To highlight just one example as president, Lincoln’s Emancipation Proclamation of January 1, 1863 has been dismissed by some as a “cynical and meaningless document” while others have derided it as having “all the moral grandeur of a bill of lading.” But Lincoln artfully wrote it, conscious of his constitutional limits as commander in chief, to have a significant impact in undermining the rebellion, shortening the war, and giving permanent freedom to as many slaves as possible. With the expectation of a legal challenge in the courts, he wrote it—as Lincoln scholar Paul Finkelman put it– “as narrowly focused and as constitutionally solid as possible.”
Whether any proclamation could be effective in any way was conditioned by constitutional, political and military factors.
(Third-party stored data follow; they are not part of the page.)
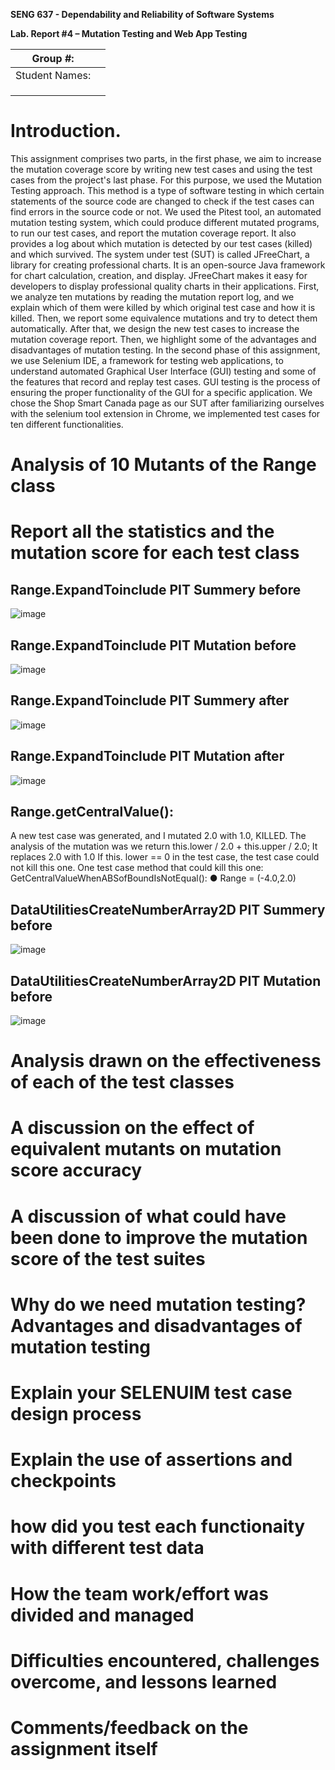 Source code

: **SENG 637 - Dependability and Reliability of Software Systems**

**Lab. Report \#4 – Mutation Testing and Web App Testing**

| Group \#:      |     |
| -------------- | --- |
| Student Names: |     |
|                |     |
|                |     |
|                |     |

# Introduction.
This assignment comprises two parts, in the first phase, we aim to increase the mutation coverage score by writing new test cases and using the test cases from the project's last phase. For this purpose, we used the Mutation
Testing approach. This method is a type of software testing in which certain statements of the source code are changed to check if the test cases can find errors in the source code or not. We used the
Pitest tool, an automated mutation testing system, which could produce different mutated programs, to run our test cases, and report the mutation coverage report. It also provides a log about which mutation is
detected by our test cases (killed) and which survived. The system under test (SUT) is called JFreeChart, a library for creating professional charts. It is an open-source Java framework for chart
calculation, creation, and display. JFreeChart makes it easy for developers to display professional quality charts in their applications.
First, we analyze ten mutations by reading the mutation report log, and we explain which of them were killed by which original test case and how it is killed. Then, we report some equivalence mutations and try to detect them automatically. After that, we design the new test cases to increase the mutation coverage report. Then, we highlight some of the
advantages and disadvantages of mutation testing.
In the second phase of this assignment, we use Selenium IDE, a framework for testing web applications, to understand automated Graphical User Interface (GUI) testing and some of the features that record and
replay test cases. GUI testing is the process of ensuring the proper functionality of the GUI for a specific application. We chose the Shop Smart Canada page as our SUT after familiarizing ourselves with the
selenium tool extension in Chrome, we implemented test cases for ten different functionalities.


# Analysis of 10 Mutants of the Range class 

# Report all the statistics and the mutation score for each test class
## Range.ExpandToinclude PIT Summery before
![image](https://github.com/jui-kumkum/SENG637_Assignment4_Group4/blob/main/Images/ExpandtoIncludeBEFORE/PIT%20summery%20before(rangeExpandToinclude).png)



## Range.ExpandToinclude PIT Mutation before
![image](https://github.com/jui-kumkum/SENG637_Assignment4_Group4/blob/main/Images/ExpandtoIncludeBEFORE/PIT%20Mutation(rangeExpandToinclude).png)




## Range.ExpandToinclude PIT Summery after
![image](https://github.com/jui-kumkum/SENG637_Assignment4_Group4/blob/main/Images/ExpandtoIncludeAFTER/RangeExpandtoInclude%20PIT%20Summery.png)

## Range.ExpandToinclude PIT Mutation after
![image](https://github.com/jui-kumkum/SENG637_Assignment4_Group4/blob/main/Images/ExpandtoIncludeAFTER/RangeExpandtoInclude%20PIT%20Mutation.png)

## Range.getCentralValue():
A new test case was generated, and I mutated 2.0 with 1.0, KILLED. The analysis of the mutation was we return this.lower / 2.0 + this.upper / 2.0;
It replaces 2.0 with 1.0
If this. lower == 0 in the test case, the test case could not kill this one.
One test case method that could kill this one:
GetCentralValueWhenABSofBoundIsNotEqual():
● Range = (-4.0,2.0)

## DataUtilitiesCreateNumberArray2D PIT Summery before
![image](https://github.com/jui-kumkum/SENG637_Assignment4_Group4/blob/main/Images/DataUtilitiesBefore/Numer2DArrayPIT%20Summery.png)

## DataUtilitiesCreateNumberArray2D PIT Mutation before
![image](https://github.com/jui-kumkum/SENG637_Assignment4_Group4/blob/main/Images/DataUtilitiesBefore/Numer2DArrayPITMutation.png)



# Analysis drawn on the effectiveness of each of the test classes

# A discussion on the effect of equivalent mutants on mutation score accuracy

# A discussion of what could have been done to improve the mutation score of the test suites

# Why do we need mutation testing? Advantages and disadvantages of mutation testing

# Explain your SELENUIM test case design process

# Explain the use of assertions and checkpoints

# how did you test each functionaity with different test data

# How the team work/effort was divided and managed

# Difficulties encountered, challenges overcome, and lessons learned

# Comments/feedback on the assignment itself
Without securing these necessary supports, an ill-timed proclamation could have fallen apart, split the Union further, divided the Army, and resulted in rebel victory, which would have effectively reinforced slavery for the foreseeable future.
Lincoln’s record is one of thoughtfully struggling against enormous odds to achieve the greatest measure of justice possible in the face of the political obstacles of his time.
The cause for life is committed to protecting human life in America and thereby restoring America as an example to other nations. Working within the limits of our constitutional system and democratic republic, our challenge is to skillfully confront the enormous obstacles and entrenched interests that are committed to destroying life and persevere in building institutions, legal frameworks, and cultural movements that will protect human life at all stages of development.
May we be guided and inspired by Lincoln’s principles, prudence, and perseverance.